[TO DO] Each line below from the one containing "SWITCH / TSR statuses unchanged from H1319." through the one containing "char-$2$ pitfalls retained" should be output exactly as it stands, and no other line should appear.

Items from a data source
·····

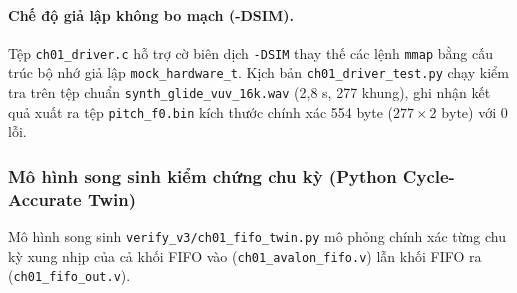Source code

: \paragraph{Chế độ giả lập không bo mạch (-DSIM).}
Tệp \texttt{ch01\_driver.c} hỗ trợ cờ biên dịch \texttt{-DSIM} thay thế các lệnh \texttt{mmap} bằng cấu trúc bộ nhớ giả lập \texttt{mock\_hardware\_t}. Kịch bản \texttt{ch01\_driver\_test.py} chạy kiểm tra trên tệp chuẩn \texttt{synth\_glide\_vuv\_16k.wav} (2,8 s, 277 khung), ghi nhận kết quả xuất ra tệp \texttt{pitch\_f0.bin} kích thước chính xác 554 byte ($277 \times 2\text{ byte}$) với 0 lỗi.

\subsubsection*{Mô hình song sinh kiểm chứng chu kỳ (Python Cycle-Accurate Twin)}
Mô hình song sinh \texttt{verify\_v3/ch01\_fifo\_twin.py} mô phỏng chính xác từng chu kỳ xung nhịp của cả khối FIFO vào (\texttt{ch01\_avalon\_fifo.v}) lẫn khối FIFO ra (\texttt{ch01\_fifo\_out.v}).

·····

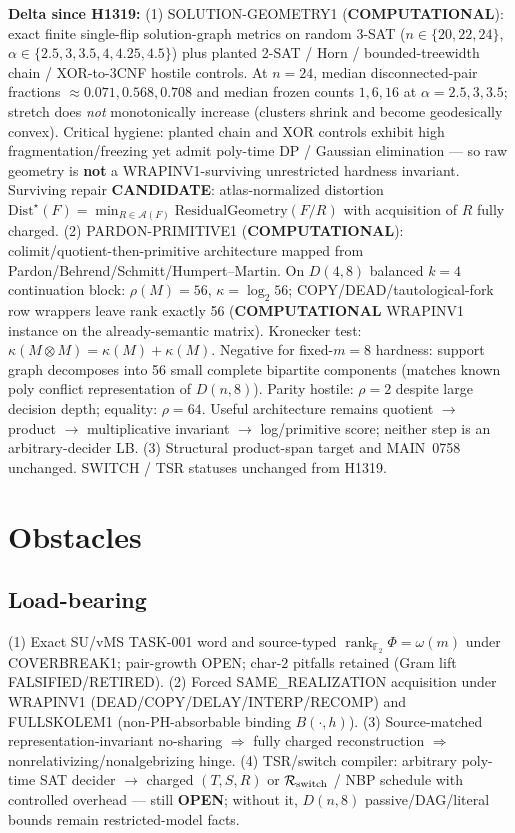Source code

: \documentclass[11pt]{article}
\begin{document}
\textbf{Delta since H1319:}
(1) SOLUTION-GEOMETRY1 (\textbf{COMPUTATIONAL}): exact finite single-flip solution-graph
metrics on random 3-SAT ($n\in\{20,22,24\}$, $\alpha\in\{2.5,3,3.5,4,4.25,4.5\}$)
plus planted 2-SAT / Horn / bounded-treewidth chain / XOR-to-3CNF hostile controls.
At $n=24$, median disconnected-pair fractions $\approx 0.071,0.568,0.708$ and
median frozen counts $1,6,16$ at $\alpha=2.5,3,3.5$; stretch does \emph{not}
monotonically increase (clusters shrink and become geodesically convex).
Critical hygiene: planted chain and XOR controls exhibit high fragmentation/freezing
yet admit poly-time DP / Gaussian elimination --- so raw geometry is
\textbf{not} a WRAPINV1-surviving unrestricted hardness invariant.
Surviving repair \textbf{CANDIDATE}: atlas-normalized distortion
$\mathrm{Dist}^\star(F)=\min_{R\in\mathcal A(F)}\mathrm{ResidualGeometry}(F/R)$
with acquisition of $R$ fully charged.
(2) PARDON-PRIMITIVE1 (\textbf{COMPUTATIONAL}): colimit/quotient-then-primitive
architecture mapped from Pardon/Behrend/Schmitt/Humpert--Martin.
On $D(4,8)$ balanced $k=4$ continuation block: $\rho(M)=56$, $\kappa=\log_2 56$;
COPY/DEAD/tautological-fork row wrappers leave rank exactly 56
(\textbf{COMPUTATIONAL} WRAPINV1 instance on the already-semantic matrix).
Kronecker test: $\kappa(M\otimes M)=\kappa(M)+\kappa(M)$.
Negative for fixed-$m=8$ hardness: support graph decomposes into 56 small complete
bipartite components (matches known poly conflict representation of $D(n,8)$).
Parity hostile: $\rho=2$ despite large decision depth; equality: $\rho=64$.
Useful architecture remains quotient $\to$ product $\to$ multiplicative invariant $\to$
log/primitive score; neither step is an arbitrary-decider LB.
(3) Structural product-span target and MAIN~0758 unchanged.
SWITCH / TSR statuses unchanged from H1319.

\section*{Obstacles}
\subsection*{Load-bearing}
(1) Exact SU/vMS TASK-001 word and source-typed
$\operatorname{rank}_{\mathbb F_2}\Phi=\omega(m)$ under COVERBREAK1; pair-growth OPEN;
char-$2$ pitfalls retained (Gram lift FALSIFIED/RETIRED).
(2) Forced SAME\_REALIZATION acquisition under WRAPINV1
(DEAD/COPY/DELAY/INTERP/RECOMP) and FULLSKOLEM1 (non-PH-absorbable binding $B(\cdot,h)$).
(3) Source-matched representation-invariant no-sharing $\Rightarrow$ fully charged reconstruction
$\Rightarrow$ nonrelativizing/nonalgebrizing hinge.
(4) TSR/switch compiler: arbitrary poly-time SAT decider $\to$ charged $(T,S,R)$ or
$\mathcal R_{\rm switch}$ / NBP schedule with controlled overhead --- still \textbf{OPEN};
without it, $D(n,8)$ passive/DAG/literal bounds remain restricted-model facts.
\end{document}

·····

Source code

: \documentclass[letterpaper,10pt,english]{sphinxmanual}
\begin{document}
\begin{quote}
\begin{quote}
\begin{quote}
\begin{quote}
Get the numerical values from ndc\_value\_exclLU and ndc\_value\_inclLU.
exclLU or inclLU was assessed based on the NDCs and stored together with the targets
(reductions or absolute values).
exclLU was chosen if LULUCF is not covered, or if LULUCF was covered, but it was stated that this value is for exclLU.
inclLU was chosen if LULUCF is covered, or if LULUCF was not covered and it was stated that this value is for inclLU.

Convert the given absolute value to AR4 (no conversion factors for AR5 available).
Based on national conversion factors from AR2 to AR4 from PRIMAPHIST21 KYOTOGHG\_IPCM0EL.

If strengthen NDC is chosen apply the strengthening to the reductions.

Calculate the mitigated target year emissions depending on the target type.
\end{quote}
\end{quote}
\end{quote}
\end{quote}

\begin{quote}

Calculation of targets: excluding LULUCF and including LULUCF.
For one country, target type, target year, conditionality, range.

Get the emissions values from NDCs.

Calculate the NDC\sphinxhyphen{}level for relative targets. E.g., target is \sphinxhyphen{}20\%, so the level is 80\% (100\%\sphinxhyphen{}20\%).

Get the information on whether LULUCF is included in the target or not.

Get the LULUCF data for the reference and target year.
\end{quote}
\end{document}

·····

[EXPECTED OUTPUT]
SWITCH / TSR statuses unchanged from H1319.

\section*{Obstacles}
\subsection*{Load-bearing}
(1) Exact SU/vMS TASK-001 word and source-typed
$\operatorname{rank}_{\mathbb F_2}\Phi=\omega(m)$ under COVERBREAK1; pair-growth OPEN;
char-$2$ pitfalls retained (Gram lift FALSIFIED/RETIRED).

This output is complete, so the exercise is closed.